▶ **EXERCISE OBJECTIVE**: Could you please find each line in the records that contains the word "device" and copy it?

Data extracted from a collection
++++
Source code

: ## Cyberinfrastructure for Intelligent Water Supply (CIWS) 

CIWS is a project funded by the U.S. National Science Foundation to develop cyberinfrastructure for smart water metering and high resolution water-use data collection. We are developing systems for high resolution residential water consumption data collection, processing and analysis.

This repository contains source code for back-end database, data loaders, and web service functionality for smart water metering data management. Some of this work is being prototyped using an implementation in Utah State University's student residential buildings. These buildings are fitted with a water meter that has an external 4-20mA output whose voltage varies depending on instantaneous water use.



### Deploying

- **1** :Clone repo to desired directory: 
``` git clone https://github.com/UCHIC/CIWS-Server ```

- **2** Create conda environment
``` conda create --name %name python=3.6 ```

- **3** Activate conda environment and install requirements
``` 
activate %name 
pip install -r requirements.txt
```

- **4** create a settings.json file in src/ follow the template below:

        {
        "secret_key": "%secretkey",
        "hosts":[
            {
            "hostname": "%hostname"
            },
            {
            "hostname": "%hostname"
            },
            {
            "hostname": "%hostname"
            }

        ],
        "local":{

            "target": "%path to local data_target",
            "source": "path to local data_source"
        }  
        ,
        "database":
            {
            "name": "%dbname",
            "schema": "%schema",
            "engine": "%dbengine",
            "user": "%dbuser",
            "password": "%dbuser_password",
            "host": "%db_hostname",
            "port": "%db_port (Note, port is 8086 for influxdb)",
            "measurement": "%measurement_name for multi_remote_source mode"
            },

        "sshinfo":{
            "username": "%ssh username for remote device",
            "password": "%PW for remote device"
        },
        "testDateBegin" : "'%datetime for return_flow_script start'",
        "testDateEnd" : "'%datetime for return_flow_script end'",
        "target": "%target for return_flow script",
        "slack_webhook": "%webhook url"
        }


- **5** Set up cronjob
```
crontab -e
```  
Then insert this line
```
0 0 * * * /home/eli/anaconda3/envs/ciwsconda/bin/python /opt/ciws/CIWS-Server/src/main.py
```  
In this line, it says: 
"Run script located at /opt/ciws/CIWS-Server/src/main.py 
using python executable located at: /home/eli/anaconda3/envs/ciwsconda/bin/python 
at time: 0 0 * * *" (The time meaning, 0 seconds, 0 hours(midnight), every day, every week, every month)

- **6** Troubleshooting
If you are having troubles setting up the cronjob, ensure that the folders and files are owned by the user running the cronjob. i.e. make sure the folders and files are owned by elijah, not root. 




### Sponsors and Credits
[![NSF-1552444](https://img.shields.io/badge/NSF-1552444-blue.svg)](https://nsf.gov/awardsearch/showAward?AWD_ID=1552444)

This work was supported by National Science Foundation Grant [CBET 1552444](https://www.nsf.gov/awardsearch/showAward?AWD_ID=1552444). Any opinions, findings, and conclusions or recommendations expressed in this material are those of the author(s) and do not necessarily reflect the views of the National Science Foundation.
++++
▶ **REPLY TO THE EXERCISE**:
            "username": "%ssh username for remote device",
            "password": "%PW for remote device"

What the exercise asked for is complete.